When the Emperor Was Divine
- Anchor Books cover
- Author: Julie Otsuka
- Cover artist: Iris Weinstein
- Language: English
- Genre: Historical fiction
- Set in: 1940's Arizona
- Publisher: Alfred A. Knopf (US) Viking Press (UK)
- Publication date: September 10, 2002 (US) January 30, 2003 (UK)
- Publication place: United States
- Media type: Print (paperback, hardcover)
- Pages: 148
- ISBN: 9780375414299 (1st ed)
- OCLC: 1345471933
- LC Class: PS3615.T88 W48 2002

= When the Emperor Was Divine =

2002 novel by Julie Otsuka

When the Emperor Was Divine is a historical fiction novel written by American author Julie Otsuka about a Japanese American family sent to an internment camp in the Utah desert during World War II. The novel, loosely based on the wartime experiences of Otsuka's mother's family, is written through the perspective of four family members, detailing their eviction from California and their time in camp.
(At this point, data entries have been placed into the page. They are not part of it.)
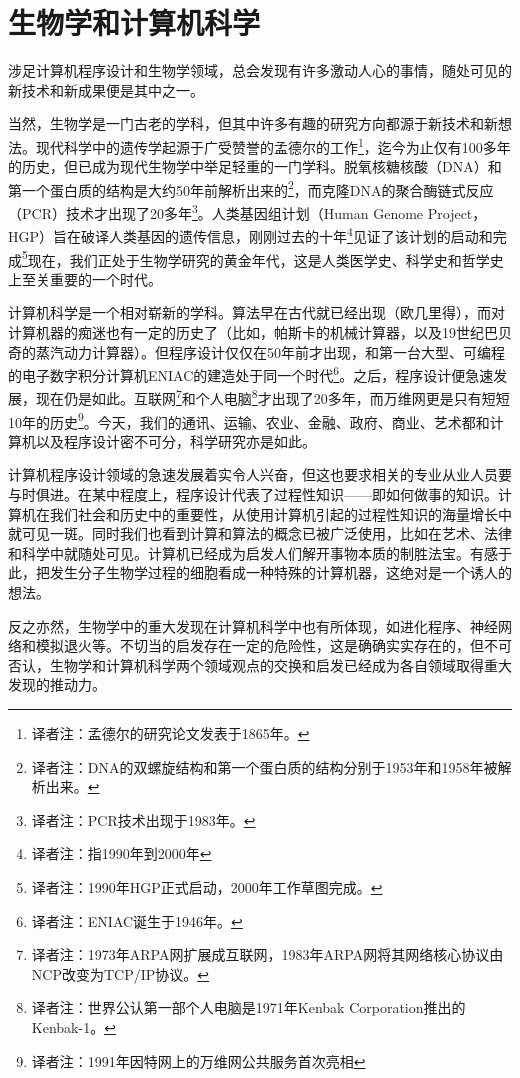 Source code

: \chapter{生物学和计算机科学}
\label{chap:chapter1}
\minitoc

涉足计算机程序设计和生物学领域，总会发现有许多激动人心的事情，随处可见的新技术和新成果便是其中之一。

当然，生物学是一门古老的学科，但其中许多有趣的研究方向都源于新技术和新想法。现代科学中的遗传学起源于广受赞誉的孟德尔的工作\footnote{译者注：孟德尔的研究论文发表于1865年。}，迄今为止仅有100多年的历史，但已成为现代生物学中举足轻重的一门学科。脱氧核糖核酸（DNA）和第一个蛋白质的结构是大约50年前解析出来的\footnote{译者注：DNA的双螺旋结构和第一个蛋白质的结构分别于1953年和1958年被解析出来。}，而克隆DNA的聚合酶链式反应（PCR）技术才出现了20多年\footnote{译者注：PCR技术出现于1983年。}。人类基因组计划（Human Genome Project，HGP）旨在破译人类基因的遗传信息，刚刚过去的十年\footnote{译者注：指1990年到2000年}见证了该计划的启动和完成\footnote{译者注：1990年HGP正式启动，2000年工作草图完成。}现在，我们正处于生物学研究的黄金年代，这是人类医学史、科学史和哲学史上至关重要的一个时代。

计算机科学是一个相对崭新的学科。算法早在古代就已经出现（欧几里得），而对计算机器的痴迷也有一定的历史了（比如，帕斯卡的机械计算器，以及19世纪巴贝奇的蒸汽动力计算器）。但程序设计仅仅在50年前才出现，和第一台大型、可编程的电子数字积分计算机ENIAC的建造处于同一个时代\footnote{译者注：ENIAC诞生于1946年。}。之后，程序设计便急速发展，现在仍是如此。互联网\footnote{译者注：1973年ARPA网扩展成互联网，1983年ARPA网将其网络核心协议由NCP改变为TCP/IP协议。}和个人电脑\footnote{译者注：世界公认第一部个人电脑是1971年Kenbak
Corporation推出的Kenbak-1。}才出现了20多年，而万维网更是只有短短10年的历史\footnote{译者注：1991年因特网上的万维网公共服务首次亮相}。今天，我们的通讯、运输、农业、金融、政府、商业、艺术都和计算机以及程序设计密不可分，科学研究亦是如此。

计算机程序设计领域的急速发展着实令人兴奋，但这也要求相关的专业从业人员要与时俱进。在某中程度上，程序设计代表了过程性知识——即如何做事的知识。计算机在我们社会和历史中的重要性，从使用计算机引起的过程性知识的海量增长中就可见一斑。同时我们也看到计算和算法的概念已被广泛使用，比如在艺术、法律和科学中就随处可见。计算机已经成为启发人们解开事物本质的制胜法宝。有感于此，把发生分子生物学过程的细胞看成一种特殊的计算机器，这绝对是一个诱人的想法。

反之亦然，生物学中的重大发现在计算机科学中也有所体现，如进化程序、神经网络和模拟退火等。不切当的启发存在一定的危险性，这是确确实实存在的，但不可否认，生物学和计算机科学两个领域观点的交换和启发已经成为各自领域取得重大发现的推动力。

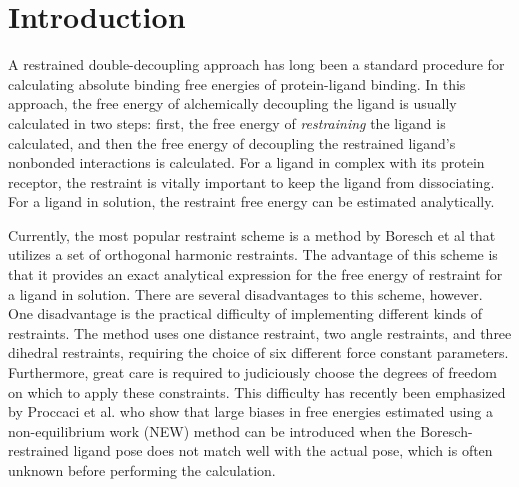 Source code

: \documentclass[%
 aip,
rsi,%
 amsmath,amssymb,
 reprint,%
]{revtex4-1}
\begin{document}
\maketitle


\section*{Introduction}

A restrained double-decoupling approach has long been a standard procedure for calculating absolute binding free energies of protein-ligand binding.  In this approach, the free energy of alchemically decoupling the ligand is usually calculated in two steps: first, the free energy of \textit{restraining} the ligand is calculated, and then the free energy of decoupling the restrained ligand's nonbonded interactions is calculated.     For a ligand in complex with its protein receptor, the restraint is vitally important to keep the ligand from dissociating.  For a ligand in solution, the restraint free energy can be estimated analytically. 

Currently, the most popular restraint scheme is a method by Boresch et al \cite{boresch2003absolute} that utilizes a set of orthogonal harmonic restraints.  The advantage of this scheme is that it provides an exact analytical expression for the free energy of restraint for a ligand in solution.    There are several disadvantages to this scheme, however.  One disadvantage is the practical difficulty of implementing different kinds of restraints.  The method uses one distance restraint, two angle restraints, and three dihedral restraints, requiring the choice of six different force constant parameters.  Furthermore, great care is required to judiciously choose the degrees of freedom on which to apply these constraints.  This difficulty has recently been emphasized by Proccaci et al. \cite{procacci2021ns} who show that large biases in free energies estimated using a non-equilibrium work (NEW) method can be introduced when the Boresch-restrained ligand pose does not match well with the actual pose, which is often unknown before performing the calculation.
\end{document}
It is Otsuka's debut novel, and was published in the United States in 2002 by Alfred A. Knopf.

==Plot==
The story follows a Japanese American family; a father, a mother, a son, and a daughter. The family members remain nameless, thus giving their story a universal quality. The novel is divided into 5 sections, each told from a different family member's perspective. The first chapter, the mother's perspective, follows the family's preparations for leaving for the camp. The second chapter, from the girl's perspective, takes place on the train as the family is transported to their internment location. The third chapter, from the boy's perspective, chronicles the three years the family spends at the internment camp in Topaz, Utah. The fourth chapter, told from the combined perspectives of the boy and girl, tells of the family's return home and their efforts at rebuilding their lives as well as their experience in the post war milieu of anti-Japanese discrimination. The final chapter is a confession, told from the father's perspective and structured as a direct address to the reader.

== Characters ==
- Mother: The first section of the novel follows her perspective. She is calm and cool despite the drastic change in her life and ends up becoming the bread winner for her family after the internment camp.
- Daughter: She is 11 years old with long black hair. Daughter is very inquisitive and can easily make friends with strangers.
- Son: He is 8 years old and the one in the family who writes to their father the most. He also fantasizes about the supposed glory of his return more than other characters.
- Father: He is put in an internment camp before the rest of the family. Upon return from the camp he is listless and unable to return to the life he had before.

==Reception and awards==
The book was met with a generally positive reception. Writing for The New York Times, literary critic Michiko Kakutani stated "though the book is flawed by a bluntly didactic conclusion, the earlier pages testify to the author's lyric gifts and narrative poise". Sylvia Santiago of Herizons magazine described Otsuka's writing style as "scrupulously unsentimental", thus "creating a contrast to the sensitive subject matter". O: The Oprah Magazine said the novel was "a meditation on what it means to be loyal to one's country and to one's self, and on the cost and the necessity of remaining brave and human".

When the Emperor Was Divine won the American Library Association's Alex Award in 2003 and also won an Asian American Literary Award.